**Action item:**
Take from the entries below the stretch from the line with "- [x] text-align" through the line with "The following example", and return it exactly, leaving the pictures out.

*** Data to process ***

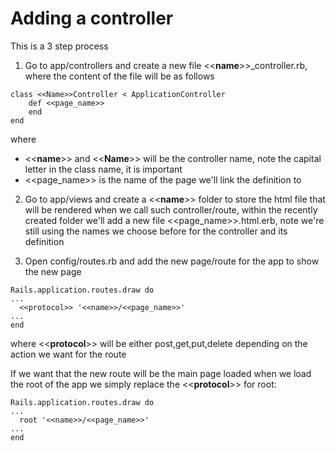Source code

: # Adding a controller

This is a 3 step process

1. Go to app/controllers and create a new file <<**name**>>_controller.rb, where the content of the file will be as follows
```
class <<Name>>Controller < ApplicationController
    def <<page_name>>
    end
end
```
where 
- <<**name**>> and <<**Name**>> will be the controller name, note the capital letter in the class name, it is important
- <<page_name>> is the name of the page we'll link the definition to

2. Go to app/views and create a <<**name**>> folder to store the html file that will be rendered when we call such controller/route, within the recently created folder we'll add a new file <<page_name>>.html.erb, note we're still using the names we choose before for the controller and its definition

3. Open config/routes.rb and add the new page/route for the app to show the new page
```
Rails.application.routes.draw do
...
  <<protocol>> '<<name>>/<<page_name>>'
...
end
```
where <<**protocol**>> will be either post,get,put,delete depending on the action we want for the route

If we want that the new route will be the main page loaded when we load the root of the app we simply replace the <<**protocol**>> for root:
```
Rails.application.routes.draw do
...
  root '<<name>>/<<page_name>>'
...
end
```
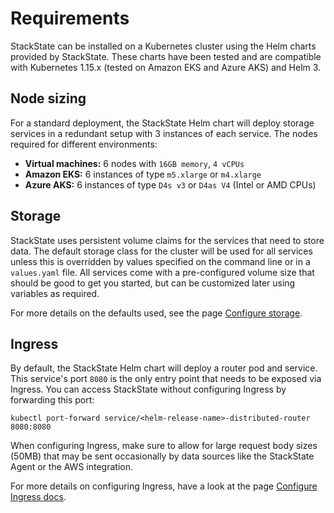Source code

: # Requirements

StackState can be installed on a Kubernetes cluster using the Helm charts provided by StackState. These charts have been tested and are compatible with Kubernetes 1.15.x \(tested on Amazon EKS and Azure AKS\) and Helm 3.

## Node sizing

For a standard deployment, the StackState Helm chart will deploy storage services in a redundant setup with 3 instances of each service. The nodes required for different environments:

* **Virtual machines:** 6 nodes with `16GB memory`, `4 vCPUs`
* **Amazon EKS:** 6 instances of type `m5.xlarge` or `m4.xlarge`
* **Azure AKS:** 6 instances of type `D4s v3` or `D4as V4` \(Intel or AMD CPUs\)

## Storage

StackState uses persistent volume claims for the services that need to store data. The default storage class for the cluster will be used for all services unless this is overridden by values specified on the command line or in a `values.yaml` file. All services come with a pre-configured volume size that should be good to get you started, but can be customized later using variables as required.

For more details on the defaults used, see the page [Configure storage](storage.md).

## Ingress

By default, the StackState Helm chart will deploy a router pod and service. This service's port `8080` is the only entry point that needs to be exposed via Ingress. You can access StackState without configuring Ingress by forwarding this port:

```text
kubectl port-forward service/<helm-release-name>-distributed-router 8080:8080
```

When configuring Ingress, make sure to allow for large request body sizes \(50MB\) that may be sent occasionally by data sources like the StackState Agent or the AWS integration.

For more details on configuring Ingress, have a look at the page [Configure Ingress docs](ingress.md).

*** End of Data to process ***
*** Data to process ***

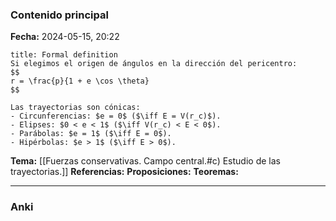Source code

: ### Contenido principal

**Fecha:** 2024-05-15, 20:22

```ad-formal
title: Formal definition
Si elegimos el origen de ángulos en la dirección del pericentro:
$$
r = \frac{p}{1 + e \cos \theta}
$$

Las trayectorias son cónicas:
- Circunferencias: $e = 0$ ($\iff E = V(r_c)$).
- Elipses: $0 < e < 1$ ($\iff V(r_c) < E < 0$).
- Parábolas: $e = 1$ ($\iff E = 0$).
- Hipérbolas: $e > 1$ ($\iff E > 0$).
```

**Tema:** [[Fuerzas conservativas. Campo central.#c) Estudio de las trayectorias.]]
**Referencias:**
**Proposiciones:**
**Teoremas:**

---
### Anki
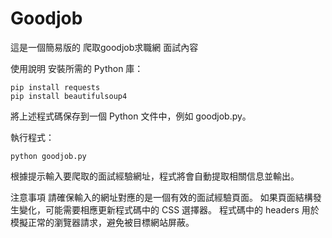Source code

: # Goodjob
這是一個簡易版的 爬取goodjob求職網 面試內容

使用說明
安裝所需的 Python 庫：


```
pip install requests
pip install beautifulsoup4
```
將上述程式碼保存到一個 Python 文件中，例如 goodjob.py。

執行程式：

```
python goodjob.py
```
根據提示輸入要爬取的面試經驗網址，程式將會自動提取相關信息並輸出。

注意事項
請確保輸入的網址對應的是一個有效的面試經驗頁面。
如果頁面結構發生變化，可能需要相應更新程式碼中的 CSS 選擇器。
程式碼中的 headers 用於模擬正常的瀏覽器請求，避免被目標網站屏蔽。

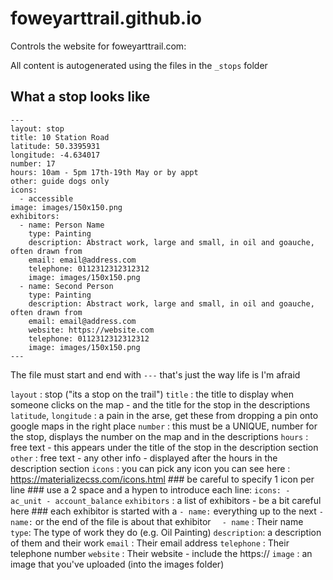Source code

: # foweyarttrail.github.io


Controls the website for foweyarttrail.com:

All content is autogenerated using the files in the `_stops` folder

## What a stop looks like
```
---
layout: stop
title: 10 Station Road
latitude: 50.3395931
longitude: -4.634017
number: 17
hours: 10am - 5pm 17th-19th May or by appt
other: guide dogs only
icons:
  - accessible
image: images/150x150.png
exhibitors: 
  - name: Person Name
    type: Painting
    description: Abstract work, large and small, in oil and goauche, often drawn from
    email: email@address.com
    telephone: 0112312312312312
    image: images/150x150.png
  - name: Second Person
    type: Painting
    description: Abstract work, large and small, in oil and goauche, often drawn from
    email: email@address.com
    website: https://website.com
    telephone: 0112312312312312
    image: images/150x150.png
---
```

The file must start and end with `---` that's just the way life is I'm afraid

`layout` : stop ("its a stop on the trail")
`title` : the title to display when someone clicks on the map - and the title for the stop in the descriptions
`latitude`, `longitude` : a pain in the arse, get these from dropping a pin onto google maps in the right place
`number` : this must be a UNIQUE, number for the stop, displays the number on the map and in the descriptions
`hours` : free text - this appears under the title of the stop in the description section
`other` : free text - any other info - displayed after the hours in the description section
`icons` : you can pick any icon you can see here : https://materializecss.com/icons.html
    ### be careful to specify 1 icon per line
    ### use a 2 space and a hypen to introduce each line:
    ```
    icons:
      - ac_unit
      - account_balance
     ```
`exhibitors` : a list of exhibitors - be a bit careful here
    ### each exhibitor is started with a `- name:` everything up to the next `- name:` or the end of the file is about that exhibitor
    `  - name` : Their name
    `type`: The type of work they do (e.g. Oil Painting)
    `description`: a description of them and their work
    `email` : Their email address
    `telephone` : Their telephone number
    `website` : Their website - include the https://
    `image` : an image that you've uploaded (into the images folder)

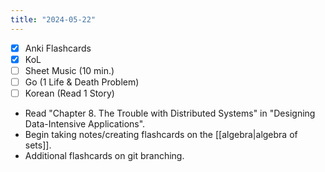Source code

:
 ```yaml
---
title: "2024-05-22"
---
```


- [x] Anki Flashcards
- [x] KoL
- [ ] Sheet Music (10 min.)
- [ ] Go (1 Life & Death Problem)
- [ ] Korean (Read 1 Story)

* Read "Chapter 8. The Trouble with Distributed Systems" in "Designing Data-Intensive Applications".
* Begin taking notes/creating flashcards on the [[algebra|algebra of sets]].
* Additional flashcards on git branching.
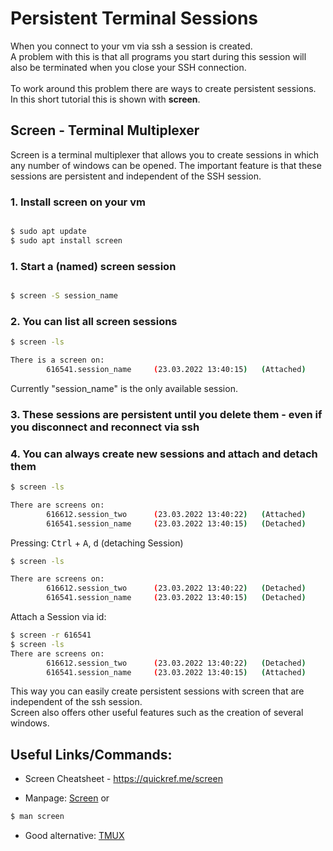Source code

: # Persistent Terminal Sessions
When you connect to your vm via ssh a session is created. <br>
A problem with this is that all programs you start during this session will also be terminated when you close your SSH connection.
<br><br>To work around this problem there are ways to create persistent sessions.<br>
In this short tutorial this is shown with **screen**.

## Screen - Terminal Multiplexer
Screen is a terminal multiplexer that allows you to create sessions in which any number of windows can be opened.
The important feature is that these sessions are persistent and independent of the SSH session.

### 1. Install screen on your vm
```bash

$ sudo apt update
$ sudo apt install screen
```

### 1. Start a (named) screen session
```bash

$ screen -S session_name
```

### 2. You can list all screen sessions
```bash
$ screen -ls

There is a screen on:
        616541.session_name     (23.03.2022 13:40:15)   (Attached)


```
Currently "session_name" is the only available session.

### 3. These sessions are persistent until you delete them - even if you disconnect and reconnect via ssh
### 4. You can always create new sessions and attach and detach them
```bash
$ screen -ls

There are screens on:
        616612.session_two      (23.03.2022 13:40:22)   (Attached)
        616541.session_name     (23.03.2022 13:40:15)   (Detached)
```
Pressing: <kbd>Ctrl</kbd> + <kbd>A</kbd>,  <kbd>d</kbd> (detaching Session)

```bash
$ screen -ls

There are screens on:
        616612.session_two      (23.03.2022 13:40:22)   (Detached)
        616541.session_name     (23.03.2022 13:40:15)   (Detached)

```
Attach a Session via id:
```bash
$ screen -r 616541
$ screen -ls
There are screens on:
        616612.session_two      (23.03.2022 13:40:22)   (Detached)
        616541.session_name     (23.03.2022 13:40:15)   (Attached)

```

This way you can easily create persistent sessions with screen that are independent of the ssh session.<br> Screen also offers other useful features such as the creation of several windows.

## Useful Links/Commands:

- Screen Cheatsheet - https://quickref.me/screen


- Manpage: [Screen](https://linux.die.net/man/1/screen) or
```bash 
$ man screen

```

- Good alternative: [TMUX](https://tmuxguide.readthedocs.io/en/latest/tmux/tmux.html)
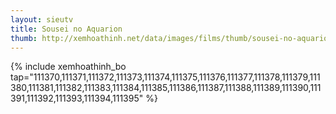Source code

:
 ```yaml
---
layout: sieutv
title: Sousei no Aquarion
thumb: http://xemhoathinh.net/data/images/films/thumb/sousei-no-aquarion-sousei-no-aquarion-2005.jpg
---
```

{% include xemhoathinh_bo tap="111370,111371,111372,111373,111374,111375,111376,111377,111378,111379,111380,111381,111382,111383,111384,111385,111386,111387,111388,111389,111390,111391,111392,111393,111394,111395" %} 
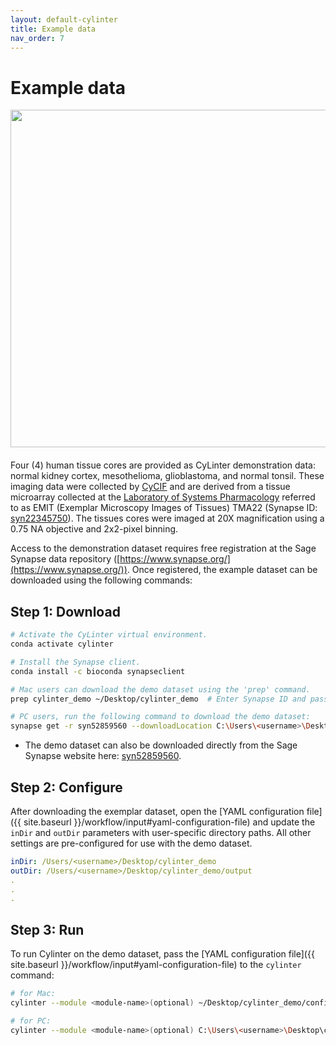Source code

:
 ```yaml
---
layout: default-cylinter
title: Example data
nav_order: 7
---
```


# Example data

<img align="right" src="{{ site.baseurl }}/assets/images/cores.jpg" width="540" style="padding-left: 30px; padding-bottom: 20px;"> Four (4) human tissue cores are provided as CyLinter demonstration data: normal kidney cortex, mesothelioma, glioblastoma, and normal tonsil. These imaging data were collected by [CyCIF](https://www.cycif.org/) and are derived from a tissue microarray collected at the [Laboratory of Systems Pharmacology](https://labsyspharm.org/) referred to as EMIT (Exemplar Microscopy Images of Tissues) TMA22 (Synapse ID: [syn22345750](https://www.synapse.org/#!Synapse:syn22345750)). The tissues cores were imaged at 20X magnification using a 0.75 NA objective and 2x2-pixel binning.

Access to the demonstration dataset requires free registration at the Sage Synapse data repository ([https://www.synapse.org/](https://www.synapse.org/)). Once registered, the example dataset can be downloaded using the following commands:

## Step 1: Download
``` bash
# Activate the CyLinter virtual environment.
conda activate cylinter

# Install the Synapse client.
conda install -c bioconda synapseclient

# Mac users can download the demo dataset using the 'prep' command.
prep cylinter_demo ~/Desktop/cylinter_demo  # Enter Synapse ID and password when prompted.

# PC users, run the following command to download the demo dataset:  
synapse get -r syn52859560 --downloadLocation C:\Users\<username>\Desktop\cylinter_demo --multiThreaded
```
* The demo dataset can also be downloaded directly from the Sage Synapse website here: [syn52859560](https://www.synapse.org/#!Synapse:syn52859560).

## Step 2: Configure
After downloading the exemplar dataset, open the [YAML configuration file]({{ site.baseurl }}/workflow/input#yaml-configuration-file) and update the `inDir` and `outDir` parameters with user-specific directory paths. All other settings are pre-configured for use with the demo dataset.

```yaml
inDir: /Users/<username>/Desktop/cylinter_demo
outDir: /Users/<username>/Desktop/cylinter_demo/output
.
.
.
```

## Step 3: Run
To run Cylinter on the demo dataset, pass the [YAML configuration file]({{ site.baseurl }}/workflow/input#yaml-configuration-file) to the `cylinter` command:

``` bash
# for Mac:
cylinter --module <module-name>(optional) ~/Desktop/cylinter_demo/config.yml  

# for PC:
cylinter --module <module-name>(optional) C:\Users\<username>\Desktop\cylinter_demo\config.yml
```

*** End of Data to process ***
*** Data to process ***

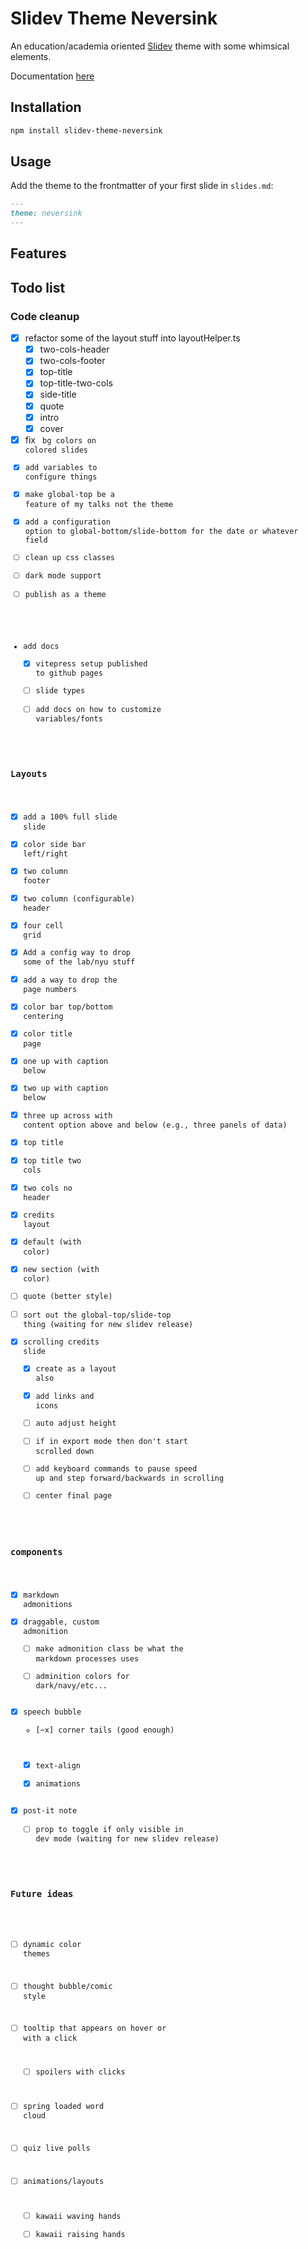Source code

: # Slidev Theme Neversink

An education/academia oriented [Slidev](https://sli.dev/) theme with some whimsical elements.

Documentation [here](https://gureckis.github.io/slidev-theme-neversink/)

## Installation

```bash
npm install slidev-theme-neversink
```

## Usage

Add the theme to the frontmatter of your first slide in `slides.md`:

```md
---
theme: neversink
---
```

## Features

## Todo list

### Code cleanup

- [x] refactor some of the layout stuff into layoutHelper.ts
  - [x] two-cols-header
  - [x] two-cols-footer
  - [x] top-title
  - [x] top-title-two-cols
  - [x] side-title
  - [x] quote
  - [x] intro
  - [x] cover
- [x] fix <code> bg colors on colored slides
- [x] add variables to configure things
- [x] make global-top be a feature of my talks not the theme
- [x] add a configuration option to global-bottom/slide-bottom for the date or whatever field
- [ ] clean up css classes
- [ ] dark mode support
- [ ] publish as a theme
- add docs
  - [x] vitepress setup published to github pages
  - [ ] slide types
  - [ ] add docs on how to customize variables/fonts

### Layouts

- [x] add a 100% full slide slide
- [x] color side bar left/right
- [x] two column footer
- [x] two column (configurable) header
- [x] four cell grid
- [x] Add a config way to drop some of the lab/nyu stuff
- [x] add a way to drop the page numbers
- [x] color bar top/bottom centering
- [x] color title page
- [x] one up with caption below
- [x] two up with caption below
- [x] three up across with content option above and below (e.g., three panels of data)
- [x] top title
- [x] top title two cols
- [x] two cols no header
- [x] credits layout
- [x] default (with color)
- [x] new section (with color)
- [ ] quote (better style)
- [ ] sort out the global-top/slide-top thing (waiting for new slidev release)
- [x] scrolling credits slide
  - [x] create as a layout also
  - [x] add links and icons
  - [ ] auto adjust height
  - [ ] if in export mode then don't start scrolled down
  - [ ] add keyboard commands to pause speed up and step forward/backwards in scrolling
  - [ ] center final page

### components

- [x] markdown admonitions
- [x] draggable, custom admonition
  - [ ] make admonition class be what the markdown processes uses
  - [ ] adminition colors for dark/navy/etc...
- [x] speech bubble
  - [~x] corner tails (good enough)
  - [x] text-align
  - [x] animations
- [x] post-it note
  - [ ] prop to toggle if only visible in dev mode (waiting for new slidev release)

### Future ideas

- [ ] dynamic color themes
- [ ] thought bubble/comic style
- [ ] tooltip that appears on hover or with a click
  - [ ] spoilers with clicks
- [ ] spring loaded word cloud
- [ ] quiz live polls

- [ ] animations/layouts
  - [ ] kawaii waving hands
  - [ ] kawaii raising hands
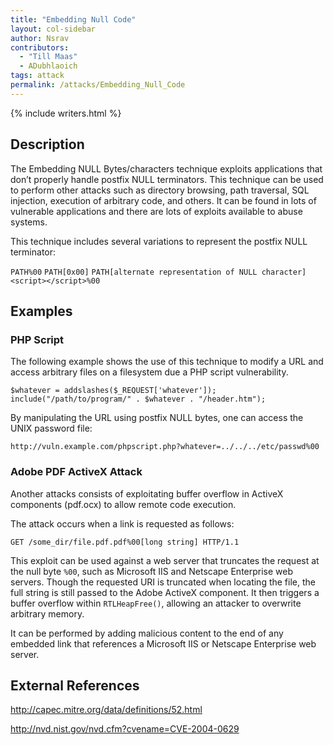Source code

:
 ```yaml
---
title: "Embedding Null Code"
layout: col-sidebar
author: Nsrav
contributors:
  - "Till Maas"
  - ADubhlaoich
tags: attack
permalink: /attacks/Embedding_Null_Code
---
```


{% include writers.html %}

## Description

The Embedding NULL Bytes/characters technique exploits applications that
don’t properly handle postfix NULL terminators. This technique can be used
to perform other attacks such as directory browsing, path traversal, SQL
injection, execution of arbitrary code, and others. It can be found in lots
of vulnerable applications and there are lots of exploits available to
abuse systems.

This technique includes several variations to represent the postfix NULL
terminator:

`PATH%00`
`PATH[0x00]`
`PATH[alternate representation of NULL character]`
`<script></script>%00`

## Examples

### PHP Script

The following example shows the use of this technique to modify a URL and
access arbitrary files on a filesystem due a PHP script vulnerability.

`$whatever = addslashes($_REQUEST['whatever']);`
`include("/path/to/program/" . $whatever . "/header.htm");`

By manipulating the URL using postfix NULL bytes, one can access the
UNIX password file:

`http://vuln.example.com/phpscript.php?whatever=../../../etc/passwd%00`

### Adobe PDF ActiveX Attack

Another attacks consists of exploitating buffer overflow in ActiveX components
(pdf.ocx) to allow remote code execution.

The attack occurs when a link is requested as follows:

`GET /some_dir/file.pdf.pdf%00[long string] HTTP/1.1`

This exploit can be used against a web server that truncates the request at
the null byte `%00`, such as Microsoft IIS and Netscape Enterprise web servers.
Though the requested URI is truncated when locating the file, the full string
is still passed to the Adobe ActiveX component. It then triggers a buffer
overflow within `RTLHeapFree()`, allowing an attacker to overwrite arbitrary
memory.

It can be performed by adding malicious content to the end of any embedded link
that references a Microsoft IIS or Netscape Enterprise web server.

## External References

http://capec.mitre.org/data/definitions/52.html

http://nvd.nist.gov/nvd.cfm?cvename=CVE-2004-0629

*** End of Data to process ***

**Result for this exercise:**
  - [x] text-align
  - [x] animations
- [x] post-it note
  - [ ] prop to toggle if only visible in dev mode (waiting for new slidev release)

### Future ideas

- [ ] dynamic color themes
- [ ] thought bubble/comic style
- [ ] tooltip that appears on hover or with a click
  - [ ] spoilers with clicks
- [ ] spring loaded word cloud
- [ ] quiz live polls

- [ ] animations/layouts
  - [ ] kawaii waving hands
  - [ ] kawaii raising hands
Source code

:
 ```yaml
---
title: "Embedding Null Code"
layout: col-sidebar
author: Nsrav
contributors:
  - "Till Maas"
  - ADubhlaoich
tags: attack
permalink: /attacks/Embedding_Null_Code
---
```


{% include writers.html %}

## Description

The Embedding NULL Bytes/characters technique exploits applications that
don’t properly handle postfix NULL terminators. This technique can be used
to perform other attacks such as directory browsing, path traversal, SQL
injection, execution of arbitrary code, and others. It can be found in lots
of vulnerable applications and there are lots of exploits available to
abuse systems.

This technique includes several variations to represent the postfix NULL
terminator:

`PATH%00`
`PATH[0x00]`
`PATH[alternate representation of NULL character]`
`<script></script>%00`

## Examples

### PHP Script

The following example shows the use of this technique to modify a URL and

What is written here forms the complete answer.